Александер демонстрирует, как первоначально события 1938–1945 годов, связанные с массовыми депортациями и истреблением евреев, не описывались отдельно, включаясь в общую категорию «зверств нацизма» и входя в состав описания «военных жестокостей», причем опять же евреи особо не выделялись в качестве жертв. Напротив, в наше время «холокост» отделился от Второй мировой войны: если, согласно социологическим опросам, почти каждый знает о нем, то куда меньшему количеству респондентов известна Вторая мировая война и события того времени, причем значительная часть респондентов не связывает между собою «холокост» и войну, не осведомлена о том, например, что эти события происходили в Западной Европе, в первую очередь в Германии. Иными словами, «холокост» стал универсалией, а не описанием какого-то конкретного исторического события — более того, позволительно, может быть, сказать, что он и есть эта универсалия и ее становление и будет становлением соответствующего концепта:
«В рамках прогрессивного нарратива массовое уничтожение евреев было не концом, а началом. Оно было частью огромной травмы Второй мировой войны, но в послевоенный период это уничтожение и связанные с ним случаи ужасных действий нацистов рассматривались как родовая травма, как историческое распутье, которое постепенно будет преодолено. Напротив, формирующийся новый статус массового истребления евреев с позиции мировой истории подразумевал, что это истребление представляет собой конечный пункт, а не новое начало, травму смерти, а не родовую травму, повод для отчаяния, а не начало надежды. Таким образом, историю прогресса начал замещать нарратив трагедии. Конечная точка нарратива задает его цель. В новом трагическом понимании массового истребления евреев страдание, а не прогресс, стало целью, на которую был направлен нарратив» (с. 164).
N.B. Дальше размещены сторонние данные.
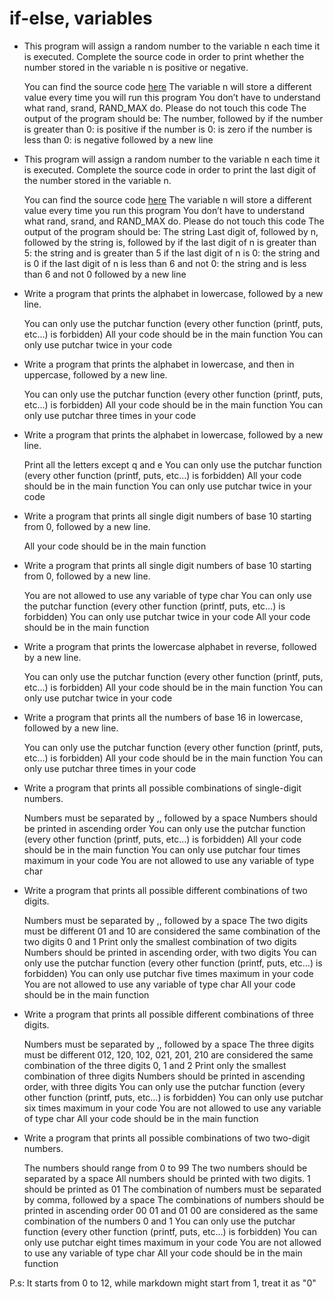 # if-else, variables

- This program will assign a random number to the variable n each time it is executed. Complete the source code in order to print whether the number stored in the variable n is positive or negative.

    You can find the source code [here](https://alx-intranet.hbtn.io/rltoken/rrqNDWjrCWdARnWFLPExPw)
    The variable n will store a different value every time you will run this program
    You don’t have to understand what rand, srand, RAND_MAX do. Please do not touch this code
    The output of the program should be:
        The number, followed by
            if the number is greater than 0: is positive
            if the number is 0: is zero
            if the number is less than 0: is negative
        followed by a new line

- This program will assign a random number to the variable n each time it is executed. Complete the source code in order to print the last digit of the number stored in the variable n.

    You can find the source code [here](https://alx-intranet.hbtn.io/rltoken/5HWhPDsq3jq1yCRQFrLl4Q)
    The variable n will store a different value every time you run this program
    You don’t have to understand what rand, srand, and RAND_MAX do. Please do not touch this code
    The output of the program should be:
        The string Last digit of, followed by
        n, followed by
        the string is, followed by
            if the last digit of n is greater than 5: the string and is greater than 5
            if the last digit of n is 0: the string and is 0
            if the last digit of n is less than 6 and not 0: the string and is less than 6 and not 0
        followed by a new line

- Write a program that prints the alphabet in lowercase, followed by a new line.

    You can only use the putchar function (every other function (printf, puts, etc…) is forbidden)
    All your code should be in the main function
    You can only use putchar twice in your code

- Write a program that prints the alphabet in lowercase, and then in uppercase, followed by a new line.

    You can only use the putchar function (every other function (printf, puts, etc…) is forbidden)
    All your code should be in the main function
    You can only use putchar three times in your code

- Write a program that prints the alphabet in lowercase, followed by a new line.

    Print all the letters except q and e
    You can only use the putchar function (every other function (printf, puts, etc…) is forbidden)
    All your code should be in the main function
    You can only use putchar twice in your code

- Write a program that prints all single digit numbers of base 10 starting from 0, followed by a new line.

    All your code should be in the main function

- Write a program that prints all single digit numbers of base 10 starting from 0, followed by a new line.

    You are not allowed to use any variable of type char
    You can only use the putchar function (every other function (printf, puts, etc…) is forbidden)
    You can only use putchar twice in your code
    All your code should be in the main function

- Write a program that prints the lowercase alphabet in reverse, followed by a new line.

    You can only use the putchar function (every other function (printf, puts, etc…) is forbidden)
    All your code should be in the main function
    You can only use putchar twice in your code

- Write a program that prints all the numbers of base 16 in lowercase, followed by a new line.

    You can only use the putchar function (every other function (printf, puts, etc…) is forbidden)
    All your code should be in the main function
    You can only use putchar three times in your code

- Write a program that prints all possible combinations of single-digit numbers.

    Numbers must be separated by ,, followed by a space
    Numbers should be printed in ascending order
    You can only use the putchar function (every other function (printf, puts, etc…) is forbidden)
    All your code should be in the main function
    You can only use putchar four times maximum in your code
    You are not allowed to use any variable of type char

- Write a program that prints all possible different combinations of two digits.

    Numbers must be separated by ,, followed by a space
    The two digits must be different
    01 and 10 are considered the same combination of the two digits 0 and 1
    Print only the smallest combination of two digits
    Numbers should be printed in ascending order, with two digits
    You can only use the putchar function (every other function (printf, puts, etc…) is forbidden)
    You can only use putchar five times maximum in your code
    You are not allowed to use any variable of type char
    All your code should be in the main function

- Write a program that prints all possible different combinations of three digits.

    Numbers must be separated by ,, followed by a space
    The three digits must be different
    012, 120, 102, 021, 201, 210 are considered the same combination of the three digits 0, 1 and 2
    Print only the smallest combination of three digits
    Numbers should be printed in ascending order, with three digits
    You can only use the putchar function (every other function (printf, puts, etc…) is forbidden)
    You can only use putchar six times maximum in your code
    You are not allowed to use any variable of type char
    All your code should be in the main function

- Write a program that prints all possible combinations of two two-digit numbers.

    The numbers should range from 0 to 99
    The two numbers should be separated by a space
    All numbers should be printed with two digits. 1 should be printed as 01
    The combination of numbers must be separated by comma, followed by a space
    The combinations of numbers should be printed in ascending order
    00 01 and 01 00 are considered as the same combination of the numbers 0 and 1
    You can only use the putchar function (every other function (printf, puts, etc…) is forbidden)
    You can only use putchar eight times maximum in your code
    You are not allowed to use any variable of type char
    All your code should be in the main function

P.s: It starts from 0 to 12, while markdown might start from 1, treat it as "0"

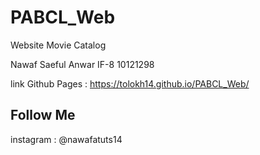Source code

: # PABCL_Web
Website Movie Catalog

Nawaf Saeful Anwar
IF-8
10121298

link Github Pages : https://tolokh14.github.io/PABCL_Web/

## Follow Me
instagram : @nawafatuts14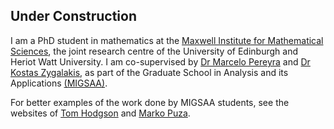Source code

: ## Under Construction

I am a PhD student in mathematics at the [Maxwell Institute for Mathematical Sciences](http://maxwell.ac.uk/), the joint research centre of the University of Edinburgh and Heriot Watt University.  I am co-supervised by [Dr Marcelo Pereyra](http://www.macs.hw.ac.uk/~mp71/) and [Dr Kostas Zygalakis](https://www.maths.ed.ac.uk/school-of-mathematics/people?person=506), as part of the Graduate School in Analysis and its Applications [(MIGSAA)](http://maxwell.ac.uk/migsaa/).

For better examples of the work done by MIGSAA students, see the websites of [Tom Hodgson](https://tom271.github.io) and [Marko Puza](http://goatleaps.xyz).
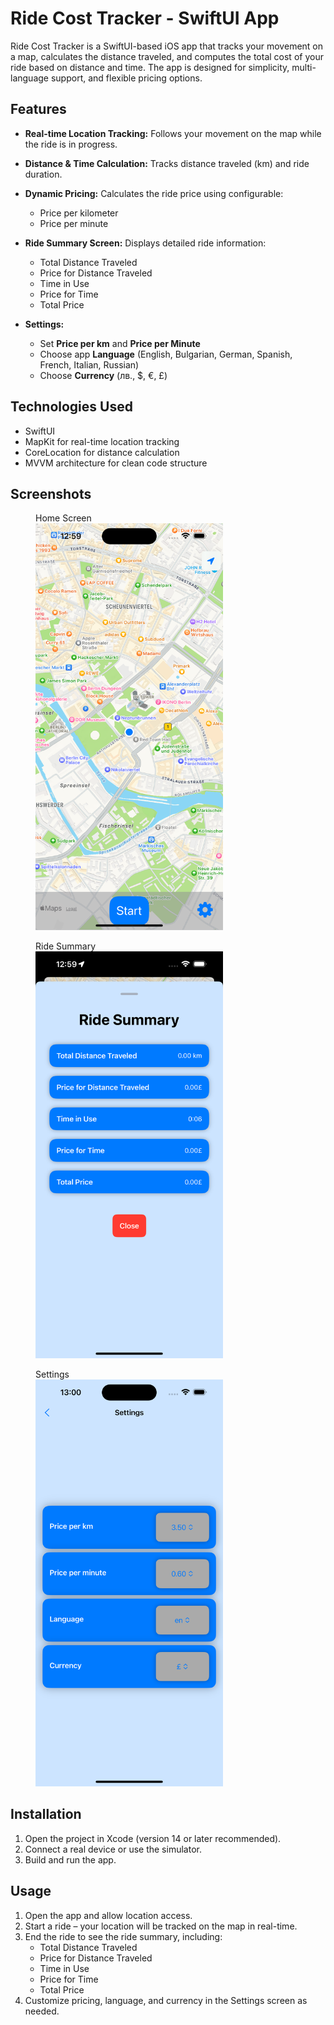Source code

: # Ride Cost Tracker - SwiftUI App

Ride Cost Tracker is a SwiftUI-based iOS app that tracks your movement on a map, calculates the distance traveled, and computes the total cost of your ride based on distance and time. The app is designed for simplicity, multi-language support, and flexible pricing options.

## Features

- **Real-time Location Tracking:** Follows your movement on the map while the ride is in progress.  
- **Distance & Time Calculation:** Tracks distance traveled (km) and ride duration.  
- **Dynamic Pricing:** Calculates the ride price using configurable:
  - Price per kilometer  
  - Price per minute  

- **Ride Summary Screen:** Displays detailed ride information:
  - Total Distance Traveled  
  - Price for Distance Traveled  
  - Time in Use  
  - Price for Time  
  - Total Price  

- **Settings:**
  - Set **Price per km** and **Price per Minute**  
  - Choose app **Language** (English, Bulgarian, German, Spanish, French, Italian, Russian)  
  - Choose **Currency** (лв., $, €, £)  

## Technologies Used

- SwiftUI  
- MapKit for real-time location tracking  
- CoreLocation for distance calculation  
- MVVM architecture for clean code structure  

## Screenshots

<figure>
  <figcaption>Home Screen</figcaption>
  <img src="assets/homescreen.png" alt="Home Screen" width="300"/>
</figure>

<figure>
  <figcaption>Ride Summary</figcaption>
  <img src="assets/ridesummary.png" alt="Ride Summary" width="300"/>
</figure>

<figure>
  <figcaption>Settings</figcaption>
  <img src="assets/settings.png" alt="Settings" width="300"/>
</figure>

## Installation

1. Open the project in Xcode (version 14 or later recommended).  
2. Connect a real device or use the simulator.  
3. Build and run the app.

## Usage

1. Open the app and allow location access.  
2. Start a ride – your location will be tracked on the map in real-time.  
3. End the ride to see the ride summary, including:
   - Total Distance Traveled  
   - Price for Distance Traveled  
   - Time in Use  
   - Price for Time  
   - Total Price  
4. Customize pricing, language, and currency in the Settings screen as needed.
Александер демонстрирует, что категории, разработанные для описания «домодерных» обществ, — тот эскиз «культурсоциологии», который набросан Дюркгеймом в «Элементарных формах…», — продолжают работать и применительно к современным обществам: их рациональность не отменяет противоположности сакрального и профанного (с промежуточной сферой «мирского», вводимой Кайуа), и культура как структура, задающая подобные противоположности, — это то, в рамках чего действуют социальные субъекты, они не только «используют культурные коды», но и оказываются определяемы в них и посредством их.
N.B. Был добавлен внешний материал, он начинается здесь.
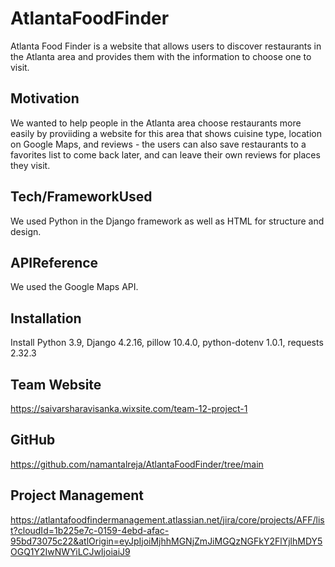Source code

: # AtlantaFoodFinder

Atlanta Food Finder is a website that allows users to discover restaurants in the Atlanta area and provides them with the information to choose one to visit.

## Motivation

We wanted to help people in the Atlanta area choose restaurants more easily by proviiding a website for this area that shows cuisine type, location on Google Maps, and reviews - the users can also save restaurants to a favorites list to come back later, and can leave their own reviews for places they visit.

## Tech/FrameworkUsed

We used Python in the Django framework as well as HTML for structure and design.

## APIReference

We used the Google Maps API.

## Installation

Install Python 3.9, Django 4.2.16, pillow 10.4.0, python-dotenv 1.0.1, requests 2.32.3

## Team Website

https://saivarsharavisanka.wixsite.com/team-12-project-1

## GitHub

https://github.com/namantalreja/AtlantaFoodFinder/tree/main

## Project Management

https://atlantafoodfindermanagement.atlassian.net/jira/core/projects/AFF/list?cloudId=1b225e7c-0159-4ebd-afac-95bd73075c22&atlOrigin=eyJpIjoiMjhhMGNjZmJiMGQzNGFkY2FlYjlhMDY5OGQ1Y2IwNWYiLCJwIjoiaiJ9 
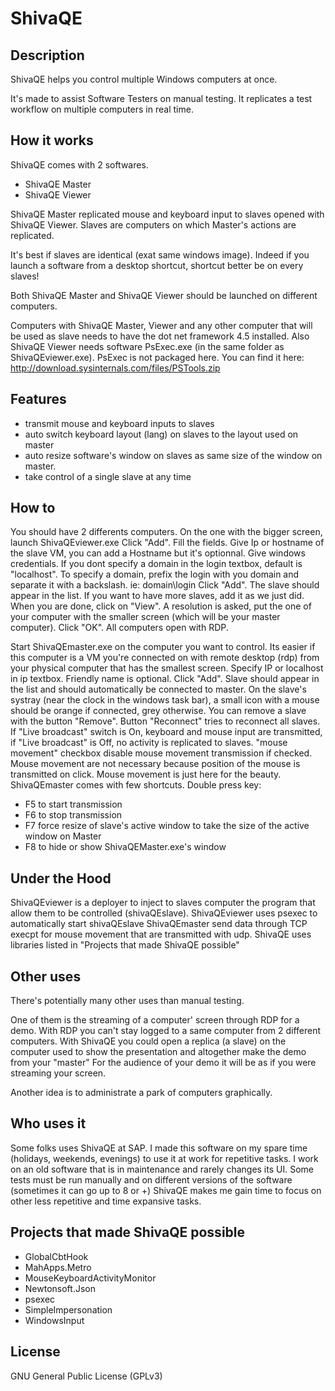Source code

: ShivaQE
======


Description
-----------

ShivaQE helps you control multiple Windows computers at once.

It's made to assist Software Testers on manual testing.
It replicates a test workflow on multiple computers in real time.



How it works
-----------

ShivaQE comes with 2 softwares.
- ShivaQE Master
- ShivaQE Viewer

ShivaQE Master replicated mouse and keyboard input to slaves opened with ShivaQE Viewer.
Slaves are computers on which Master's actions are replicated.

It's best if slaves are identical (exat same windows image).
Indeed if you launch a software from a desktop shortcut, shortcut better be on every slaves!

Both ShivaQE Master and ShivaQE Viewer should be launched on different computers.

Computers with ShivaQE Master, Viewer and any other computer that will be used as slave needs to have the dot net framework 4.5 installed.
Also ShivaQE Viewer needs software PsExec.exe (in the same folder as ShivaQEviewer.exe).
PsExec is not packaged here. You can find it here: http://download.sysinternals.com/files/PSTools.zip



Features
-----------
- transmit mouse and keyboard inputs to slaves
- auto switch keyboard layout (lang) on slaves to the layout used on master
- auto resize software's window on slaves as same size of the window on master.
- take control of a single slave at any time



How to
--------

You should have 2 differents computers. On the one with the bigger screen, launch ShivaQEviewer.exe
Click "Add". Fill the fields.
Give Ip or hostname of the slave VM, you can add a Hostname but it's optionnal.
Give windows credentials. If you dont specify a domain in the login textbox, default is "localhost".
To specify a domain, prefix the login with you domain and separate it with a backslash. ie: domain\login
Click "Add". The slave should appear in the list. If you want to have more slaves, add it as we just did.
When you are done, click on "View". A resolution is asked, put the one of your computer with the smaller screen (which will be your master computer).
Click "OK". All computers open with RDP.


Start ShivaQEmaster.exe on the computer you want to control.
Its easier if this computer is a VM you're connected on with remote desktop (rdp) from your physical computer that has the smallest screen.
Specify IP or localhost in ip textbox. Friendly name is optional. Click "Add".
Slave should appear in the list and should automatically be connected to master.
On the slave's systray (near the clock in the windows task bar), a small icon with a mouse should be orange if connected, grey otherwise.
You can remove a slave with the button "Remove". Button "Reconnect" tries to reconnect all slaves.
If "Live broadcast" switch is On, keyboard and mouse input are transmitted, if "Live broadcast" is Off, no activity is replicated to slaves.
"mouse movement" checkbox disable mouse movement transmission if checked.
Mouse movement are not necessary because position of the mouse is transmitted on click. Mouse movement is just here for the beauty.
ShivaQEmaster comes with few shortcuts.
Double press key:
- F5 to start transmission
- F6 to stop transmission
- F7 force resize of slave's active window to take the size of the active window on Master
- F8 to hide or show ShivaQEMaster.exe's window



Under the Hood
--------

ShivaQEviewer is a deployer to inject to slaves computer the program that allow them to be controlled (shivaQEslave).
ShivaQEviewer uses psexec to automatically start shivaQEslave
ShivaQEmaster send data through TCP execpt for mouse movement that are transmitted with udp.
ShivaQE uses libraries listed in "Projects that made ShivaQE possible"



Other uses
-----------

There's potentially many other uses than manual testing.

One of them is the streaming of a computer' screen through RDP for a demo.
With RDP you can't stay logged to a same computer from 2 different computers.
With ShivaQE you could open a replica (a slave) on the computer used to show the presentation and altogether make the demo from your "master"
For the audience of your demo it will be as if you were streaming your screen.

Another idea is to administrate a park of computers graphically.


Who uses it
-----------

Some folks uses ShivaQE at SAP.
I made this software on my spare time (holidays, weekends, evenings) to use it at work for repetitive tasks.
I work on an old software that is in maintenance and rarely changes its UI.
Some tests must be run manually and on different versions of the software (sometimes it can go up to 8 or +)
ShivaQE makes me gain time to focus on other less repetitive and time expansive tasks.



Projects that made ShivaQE possible
------------------------------------

- GlobalCbtHook
- MahApps.Metro
- MouseKeyboardActivityMonitor
- Newtonsoft.Json
- psexec
- SimpleImpersonation
- WindowsInput



License
---------

GNU General Public License (GPLv3)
Собственно, основная ценность работы для широкого круга гуманитариев — убедительная демонстрация того, как в современной ситуации на основе теоретических положений, относящихся к «большой теории», простраиваются теории среднего уровня, в свою очередь порождающие конкретные исследования, допускающие проверку и (до некоторой степени) фальсифицируемые. В отечественном гуманитарном контексте сама подобная установка достаточна редка, а готовность удерживать все уровни исследования, сохраняя оглядку на теоретические границы, — еще реже, теория слишком часто оказывается в ситуации самодостаточности, отдавая конкретные исследования на откуп «наивным» прочтениям.